E.L. Konigsburg is well known for her award-winning children’s literature, having won two Newberry Medals for From the Mixed-Up Files of Mrs. Basil E. Frankweiler and this novel, The View from Saturday.  We listened to the audio of From the Mixed-Up Files… together as a family, as well as another Konigsburg novel, The Mysterious Edge of the Heroic World.  Unfortunately, my teenage sons don’t like listening to audio books together anymore (sniff, sniff), but I enjoyed listening to this one on my own.

The View from Saturday is about a sixth-grade Academic Bowl team, but to my surprise, very little of the story is actually about the competition itself.  This novel is more of a character study, examining the lives of each of the four team members and how they came to know each other and become friends.  Ethan, who is very smart but rarely talks, feels like he lives in the shadow of his high-achieving older brother.  Nadia, with a halo of bright red hair, meets Ethan for the first time when her grandfather marries his grandmother down in Florida, and they both visit during the summer and end up saving turtles together.  Noah, by a strange accident, ends up acting as best man at the wedding of Ethan’s grandmother and Nadia’s grandfather.  The fourth and final Academic Bowl team member is Julian, who is new to the area, with an unusual and exotic background that makes him fodder for the school bullies.

The four of them begin to become friends when Julian invites them all to a tea party.  Their teacher, Mrs. Olinski, who has returned to teaching for the first time since an accident that left her in a wheelchair, isn’t entirely sure why she has chosen these four for her team, except that each one just seems to be the right choice at the right time.  The team is very successful together, as the opening scene of the Academic Bowl shows, but more importantly, the four kids become friends and each becomes more comfortable with who she or he is, through their experiences both in school and out.

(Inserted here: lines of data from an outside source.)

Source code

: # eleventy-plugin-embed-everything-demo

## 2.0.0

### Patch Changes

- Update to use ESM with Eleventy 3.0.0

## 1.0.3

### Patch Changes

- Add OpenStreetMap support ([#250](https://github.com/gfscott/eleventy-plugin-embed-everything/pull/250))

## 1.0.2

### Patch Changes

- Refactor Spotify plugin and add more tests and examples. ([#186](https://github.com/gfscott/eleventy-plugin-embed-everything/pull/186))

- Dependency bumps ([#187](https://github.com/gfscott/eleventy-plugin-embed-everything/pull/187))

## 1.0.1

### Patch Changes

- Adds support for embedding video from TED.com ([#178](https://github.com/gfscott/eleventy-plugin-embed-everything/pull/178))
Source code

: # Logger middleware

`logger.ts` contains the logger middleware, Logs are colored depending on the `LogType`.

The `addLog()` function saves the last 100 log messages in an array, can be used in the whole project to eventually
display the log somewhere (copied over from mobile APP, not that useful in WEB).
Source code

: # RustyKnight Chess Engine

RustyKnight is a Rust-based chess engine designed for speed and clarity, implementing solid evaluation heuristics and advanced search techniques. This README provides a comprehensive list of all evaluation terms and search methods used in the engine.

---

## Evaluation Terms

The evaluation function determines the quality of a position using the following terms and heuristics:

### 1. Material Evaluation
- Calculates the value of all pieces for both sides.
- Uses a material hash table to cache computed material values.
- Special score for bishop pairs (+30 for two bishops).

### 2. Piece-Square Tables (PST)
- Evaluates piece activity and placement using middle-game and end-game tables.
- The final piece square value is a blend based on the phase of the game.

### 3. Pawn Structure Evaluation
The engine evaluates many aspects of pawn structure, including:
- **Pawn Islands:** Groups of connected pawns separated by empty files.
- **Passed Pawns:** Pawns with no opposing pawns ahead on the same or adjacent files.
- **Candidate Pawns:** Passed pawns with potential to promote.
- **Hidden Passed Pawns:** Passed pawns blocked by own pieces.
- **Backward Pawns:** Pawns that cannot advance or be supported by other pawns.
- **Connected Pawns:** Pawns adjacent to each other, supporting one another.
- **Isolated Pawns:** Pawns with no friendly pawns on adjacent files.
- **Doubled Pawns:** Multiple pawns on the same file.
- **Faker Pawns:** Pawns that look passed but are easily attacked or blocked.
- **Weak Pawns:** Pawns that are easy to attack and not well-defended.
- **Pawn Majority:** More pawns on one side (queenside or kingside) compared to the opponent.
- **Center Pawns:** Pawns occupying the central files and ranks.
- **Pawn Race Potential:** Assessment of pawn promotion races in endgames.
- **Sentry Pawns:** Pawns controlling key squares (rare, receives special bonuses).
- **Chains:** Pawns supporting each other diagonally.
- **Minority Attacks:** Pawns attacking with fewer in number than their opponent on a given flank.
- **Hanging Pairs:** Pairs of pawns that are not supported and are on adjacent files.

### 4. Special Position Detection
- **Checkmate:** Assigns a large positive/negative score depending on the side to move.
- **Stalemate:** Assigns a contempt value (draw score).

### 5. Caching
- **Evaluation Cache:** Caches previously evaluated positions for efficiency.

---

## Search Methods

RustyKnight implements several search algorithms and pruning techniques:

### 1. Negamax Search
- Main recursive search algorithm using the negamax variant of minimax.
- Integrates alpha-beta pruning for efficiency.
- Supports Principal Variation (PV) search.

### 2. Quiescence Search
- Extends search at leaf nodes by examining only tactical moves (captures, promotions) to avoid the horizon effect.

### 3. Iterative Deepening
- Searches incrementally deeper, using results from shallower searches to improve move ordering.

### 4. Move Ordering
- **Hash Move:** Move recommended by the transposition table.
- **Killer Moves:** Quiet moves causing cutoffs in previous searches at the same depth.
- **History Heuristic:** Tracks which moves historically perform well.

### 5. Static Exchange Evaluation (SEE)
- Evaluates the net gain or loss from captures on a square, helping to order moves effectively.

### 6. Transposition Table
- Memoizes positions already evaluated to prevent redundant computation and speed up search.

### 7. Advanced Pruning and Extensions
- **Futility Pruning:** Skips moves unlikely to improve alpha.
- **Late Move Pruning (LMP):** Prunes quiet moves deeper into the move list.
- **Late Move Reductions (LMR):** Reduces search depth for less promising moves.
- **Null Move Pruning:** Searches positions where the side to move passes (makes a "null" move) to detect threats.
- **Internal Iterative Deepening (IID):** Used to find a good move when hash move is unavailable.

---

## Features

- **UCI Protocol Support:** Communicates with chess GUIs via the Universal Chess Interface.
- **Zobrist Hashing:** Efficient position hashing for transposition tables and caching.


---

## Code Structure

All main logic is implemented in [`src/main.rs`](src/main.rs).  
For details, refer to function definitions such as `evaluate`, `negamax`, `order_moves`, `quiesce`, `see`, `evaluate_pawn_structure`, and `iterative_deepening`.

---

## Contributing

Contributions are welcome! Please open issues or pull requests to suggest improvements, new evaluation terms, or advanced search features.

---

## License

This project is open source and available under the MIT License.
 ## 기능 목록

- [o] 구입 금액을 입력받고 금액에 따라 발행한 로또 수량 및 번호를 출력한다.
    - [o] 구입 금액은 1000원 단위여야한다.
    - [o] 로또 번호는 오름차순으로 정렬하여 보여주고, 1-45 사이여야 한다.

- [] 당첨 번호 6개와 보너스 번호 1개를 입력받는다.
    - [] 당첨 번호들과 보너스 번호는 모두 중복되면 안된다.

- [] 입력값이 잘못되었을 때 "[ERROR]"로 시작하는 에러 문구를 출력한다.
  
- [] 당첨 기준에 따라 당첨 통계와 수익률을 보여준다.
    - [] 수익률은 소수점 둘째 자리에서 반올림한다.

This is essentially the story of outcasts finding their place in the world.  Each of the four kids – and their teacher – is a bit of a geek and feels out of place at the beginning, until they find each other and begin to bond.  It’s a warm story of unlikely friendship, with touches of gentle humor throughout.  I have to admit that my 14-year old son was right – he wouldn’t have enjoyed this book much, despite having been on his own middle school’s Academic Bowl team.  He just prefers more action and suspense in his books (when he reads at all!).  But kids who enjoy real-life stories of real-life kids overcoming obstacles and finding friends will enjoy this novel as much as I did.